» About this task: Examine the data line by line and report how many lines include the word "Verifying", with no additional output.

» Records supplied:
● ● ● ● ●

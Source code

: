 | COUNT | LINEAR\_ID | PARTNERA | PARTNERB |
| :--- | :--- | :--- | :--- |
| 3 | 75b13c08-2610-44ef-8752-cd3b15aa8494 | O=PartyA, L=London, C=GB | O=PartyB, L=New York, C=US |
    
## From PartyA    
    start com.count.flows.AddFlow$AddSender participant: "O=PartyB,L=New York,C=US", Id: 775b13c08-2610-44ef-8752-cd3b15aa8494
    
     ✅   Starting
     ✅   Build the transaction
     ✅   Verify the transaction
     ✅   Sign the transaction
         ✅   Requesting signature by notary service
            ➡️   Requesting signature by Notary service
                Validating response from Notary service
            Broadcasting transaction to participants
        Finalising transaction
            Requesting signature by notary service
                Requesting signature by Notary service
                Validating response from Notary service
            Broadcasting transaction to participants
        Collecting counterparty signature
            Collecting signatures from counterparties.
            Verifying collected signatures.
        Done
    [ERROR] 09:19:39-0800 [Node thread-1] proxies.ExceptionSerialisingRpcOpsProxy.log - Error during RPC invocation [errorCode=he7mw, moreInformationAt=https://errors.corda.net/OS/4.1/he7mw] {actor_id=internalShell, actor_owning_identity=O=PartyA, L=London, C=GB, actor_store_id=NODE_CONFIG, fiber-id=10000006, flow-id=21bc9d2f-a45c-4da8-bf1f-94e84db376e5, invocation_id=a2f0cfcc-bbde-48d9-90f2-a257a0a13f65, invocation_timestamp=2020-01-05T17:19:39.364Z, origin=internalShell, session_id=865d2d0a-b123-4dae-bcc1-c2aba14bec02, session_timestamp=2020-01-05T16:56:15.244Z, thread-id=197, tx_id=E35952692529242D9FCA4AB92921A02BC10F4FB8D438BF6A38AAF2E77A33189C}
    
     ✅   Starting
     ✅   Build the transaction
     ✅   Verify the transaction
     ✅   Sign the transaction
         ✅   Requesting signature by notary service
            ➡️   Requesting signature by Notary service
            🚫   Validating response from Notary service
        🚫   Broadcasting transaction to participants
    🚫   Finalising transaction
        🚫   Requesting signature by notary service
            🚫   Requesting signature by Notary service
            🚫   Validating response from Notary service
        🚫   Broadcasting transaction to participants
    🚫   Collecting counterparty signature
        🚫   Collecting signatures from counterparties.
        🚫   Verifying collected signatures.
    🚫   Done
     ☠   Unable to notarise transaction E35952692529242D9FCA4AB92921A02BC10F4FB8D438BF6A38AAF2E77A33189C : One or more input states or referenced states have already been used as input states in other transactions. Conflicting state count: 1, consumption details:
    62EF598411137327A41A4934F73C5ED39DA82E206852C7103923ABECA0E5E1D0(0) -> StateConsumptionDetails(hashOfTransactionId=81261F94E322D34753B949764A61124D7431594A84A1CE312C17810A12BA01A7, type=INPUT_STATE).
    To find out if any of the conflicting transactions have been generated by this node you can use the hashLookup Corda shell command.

● ● ● ● ●

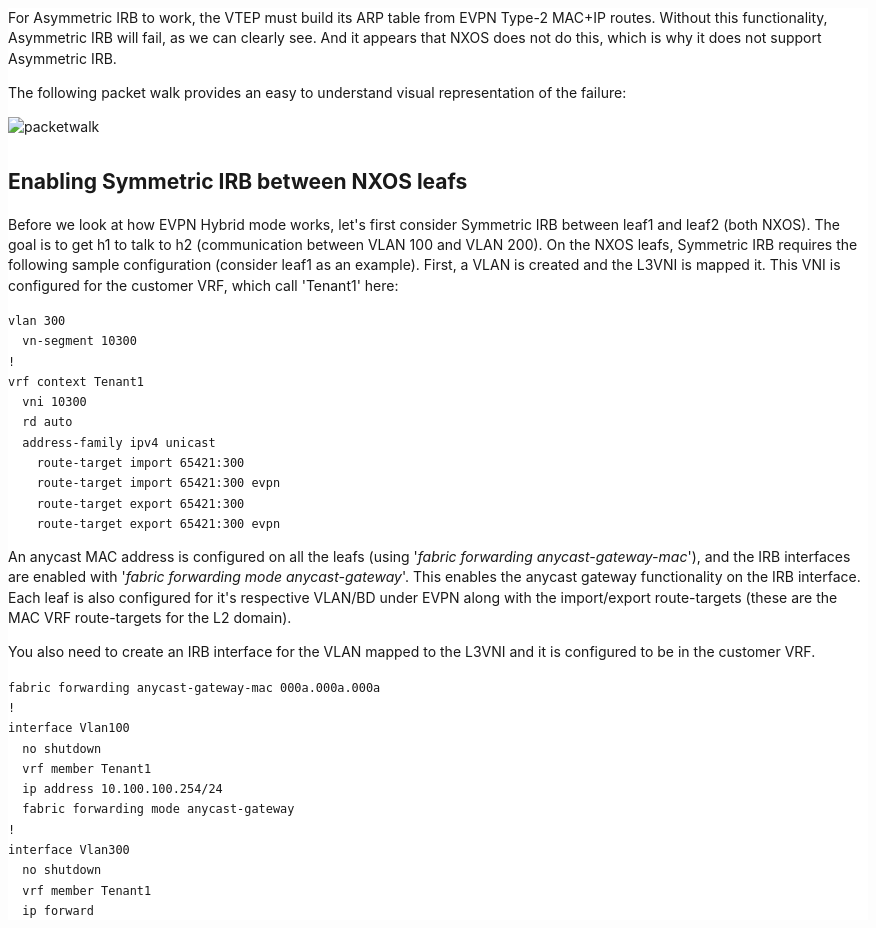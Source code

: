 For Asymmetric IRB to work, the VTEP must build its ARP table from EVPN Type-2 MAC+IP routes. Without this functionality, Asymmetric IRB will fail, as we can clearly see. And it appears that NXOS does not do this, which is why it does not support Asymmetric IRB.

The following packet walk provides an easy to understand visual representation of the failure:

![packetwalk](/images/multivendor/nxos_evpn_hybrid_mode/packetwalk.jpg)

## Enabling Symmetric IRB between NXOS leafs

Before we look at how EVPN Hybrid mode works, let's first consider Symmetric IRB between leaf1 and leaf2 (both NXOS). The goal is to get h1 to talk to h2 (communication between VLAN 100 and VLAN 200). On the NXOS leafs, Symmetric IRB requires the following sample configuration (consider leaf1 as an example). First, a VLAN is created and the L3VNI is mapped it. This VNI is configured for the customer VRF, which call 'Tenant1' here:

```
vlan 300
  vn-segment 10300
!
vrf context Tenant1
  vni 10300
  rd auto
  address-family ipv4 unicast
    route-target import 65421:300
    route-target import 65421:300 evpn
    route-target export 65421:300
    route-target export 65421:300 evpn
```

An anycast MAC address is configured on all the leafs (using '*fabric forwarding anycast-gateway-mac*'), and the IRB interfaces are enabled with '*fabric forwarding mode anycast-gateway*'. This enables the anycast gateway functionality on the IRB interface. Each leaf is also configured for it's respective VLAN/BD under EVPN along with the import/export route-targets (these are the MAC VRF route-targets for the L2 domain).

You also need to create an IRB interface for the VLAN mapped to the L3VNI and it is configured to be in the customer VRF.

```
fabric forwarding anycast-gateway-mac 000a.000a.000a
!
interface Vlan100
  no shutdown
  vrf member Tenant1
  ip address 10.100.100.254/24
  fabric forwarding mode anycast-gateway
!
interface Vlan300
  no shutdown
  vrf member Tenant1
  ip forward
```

● ● ● ● ●

» Result: 2